Industry insights: The EU prepares its radical new Digital Services Act, changes in OTT consumption patterns, and Netflix tweaks its UI.
How the EU’s Digital Services Act could reshape the online world
The EU’s General Data Protection Regulation (GDPR) legislation changed the way the online world does business by vigorously protecting consumer data. A few years on and the EU has now agreed another far-reaching piece of legislation that could have significant worldwide impacts.
Following some fairly hardline negotiations, the bloc has agreed the broad terms of the Digital Services Act (DSA), which in part is being enacted to force tech companies to take greater responsibility for content that appears on their platforms.
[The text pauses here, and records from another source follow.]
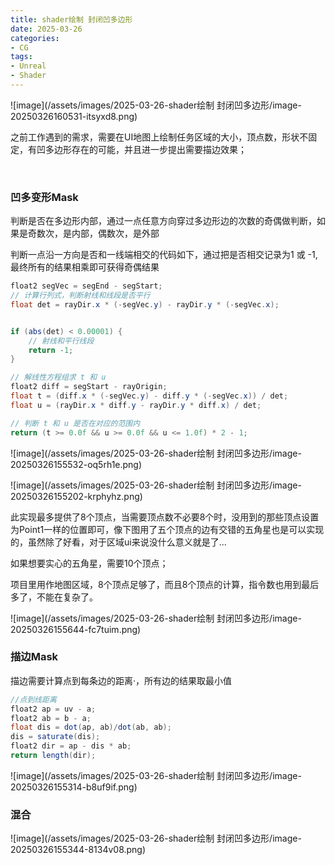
 ```yaml
---
title: shader绘制 封闭凹多边形
date: 2025-03-26
categories:
- CG
tags: 
- Unreal
- Shader
---
```


​![image](/assets/images/2025-03-26-shader绘制 封闭凹多边形/image-20250326160531-itsyxd8.png)​

之前工作遇到的需求，需要在UI地图上绘制任务区域的大小，顶点数，形状不固定，有凹多边形存在的可能，并且进一步提出需要描边效果；

‍

### 凹多变形Mask

判断是否在多边形内部，通过一点任意方向穿过多边形边的次数的奇偶做判断，如果是奇数次，是内部，偶数次，是外部

判断一点沿一方向是否和一线端相交的代码如下，通过把是否相交记录为1 或 -1,最终所有的结果相乘即可获得奇偶结果

```c#
float2 segVec = segEnd - segStart;   
// 计算行列式，判断射线和线段是否平行
float det = rayDir.x * (-segVec.y) - rayDir.y * (-segVec.x);


if (abs(det) < 0.00001) {
    // 射线和平行线段
    return -1;
}

// 解线性方程组求 t 和 u
float2 diff = segStart - rayOrigin;
float t = (diff.x * (-segVec.y) - diff.y * (-segVec.x)) / det;
float u = (rayDir.x * diff.y - rayDir.y * diff.x) / det;

// 判断 t 和 u 是否在对应的范围内
return (t >= 0.0f && u >= 0.0f && u <= 1.0f) * 2 - 1;
```

​![image](/assets/images/2025-03-26-shader绘制 封闭凹多边形/image-20250326155532-oq5rh1e.png)​

​![image](/assets/images/2025-03-26-shader绘制 封闭凹多边形/image-20250326155202-krphyhz.png)​

此实现最多提供了8个顶点，当需要顶点数不必要8个时，没用到的那些顶点设置为Point1一样的位置即可，像下图用了五个顶点的边有交错的五角星也是可以实现的，虽然除了好看，对于区域ui来说没什么意义就是了...

如果想要实心的五角星，需要10个顶点；

项目里用作地图区域，8个顶点足够了，而且8个顶点的计算，指令数也用到最后多了，不能在复杂了。

​![image](/assets/images/2025-03-26-shader绘制 封闭凹多边形/image-20250326155644-fc7tuim.png)​

### 描边Mask

描边需要计算点到每条边的距离·，所有边的结果取最小值

```c#
//点到线距离
float2 ap = uv - a;
float2 ab = b - a;
float dis = dot(ap, ab)/dot(ab, ab);
dis = saturate(dis);
float2 dir = ap - dis * ab;
return length(dir);
```

​![image](/assets/images/2025-03-26-shader绘制 封闭凹多边形/image-20250326155314-b8uf9if.png)​

### 混合

​![image](/assets/images/2025-03-26-shader绘制 封闭凹多边形/image-20250326155344-8134v08.png)​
New obligations include removing illegal content and goods more quickly, explaining to users and researchers how their algorithms work, and taking stricter action on the spread of misinformation.
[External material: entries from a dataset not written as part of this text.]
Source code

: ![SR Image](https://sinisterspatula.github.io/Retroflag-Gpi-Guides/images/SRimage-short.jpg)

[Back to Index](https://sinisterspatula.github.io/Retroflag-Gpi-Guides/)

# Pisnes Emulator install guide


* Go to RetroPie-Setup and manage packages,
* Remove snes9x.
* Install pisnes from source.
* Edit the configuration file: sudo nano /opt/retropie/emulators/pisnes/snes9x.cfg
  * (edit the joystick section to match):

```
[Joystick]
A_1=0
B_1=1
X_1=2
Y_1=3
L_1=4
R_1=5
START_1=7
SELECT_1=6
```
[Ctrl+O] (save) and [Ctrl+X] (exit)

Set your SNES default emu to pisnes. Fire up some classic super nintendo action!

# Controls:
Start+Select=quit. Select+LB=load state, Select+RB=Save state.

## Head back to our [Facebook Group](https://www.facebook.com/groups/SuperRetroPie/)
Companies face fines of up to 6% of their annual turnover for noncompliance. Given that some of the companies involved include the likes of Google, Meta and others, we are talking some significant sums of money here. And while the legislation only applies to EU citizens, as with the GDPR the effect of these laws will reverberate around the world. The biggest tech companies may decide to use the new laws as a benchmark and ensure compliance across their businesses. Or some may just decide to withdraw from Europe all together.
A withdrawal from the lucrative European market seems unlikely at this stage, but there is a lot that could change here. The details of the new law’s text have yet to be finalised but The Verge has assembled a list from obligations already published by the European Parliament and European Commission. And there are definitely some things in here that will impact the video industry.
- Targeted advertising based on an individual’s religion, sexual orientation, or ethnicity is banned. Minors cannot be subject to targeted advertising either.
- “Dark patterns” — confusing or deceptive user interfaces designed to steer users into making certain choices — will be prohibited. The EU says that, as a rule, canceling subscriptions should be as easy as signing up for them.
- Large online platforms will have to make the working of their recommender algorithms transparent to users. Users should also be offered a recommender system option “not based on profiling,” such as a basic chronological feed.
- Increased transparency regarding the process of takedown notices and copyright infringement.
- The largest online platforms, and this may well have to include streaming operations, will have to provide key data to researchers to “provide more insight into how online risks evolve.”
- Large platforms will also have to introduce new strategies for dealing with misinformation during crises (this provision was inspired by the recent invasion of Ukraine).
As we said, far-reaching.
The reception from broadcasters has so far been largely positive. The Association of Commercial Television and Video on Demand Services in Europe (ACT) released a statement saying it broadly welcomed the proposals, but wished it had gone further when it came to online TV piracy.
“The proposed notice and action procedures will have to be analysed in light of existing copyright laws to ensure processes that lead to rapid take down and stay down measures can continue to be applied and improved,” it said. “Co-legislators may wish to assess lost opportunities to crack down on online TV piracy. The role and scope of trusted flaggers and Know Your Business Customer provisions are too narrow to effectively target and suspend abusive behaviour. Unless more is done in this respect, the broadcasting industry will suffer from online piracy for many years to come.”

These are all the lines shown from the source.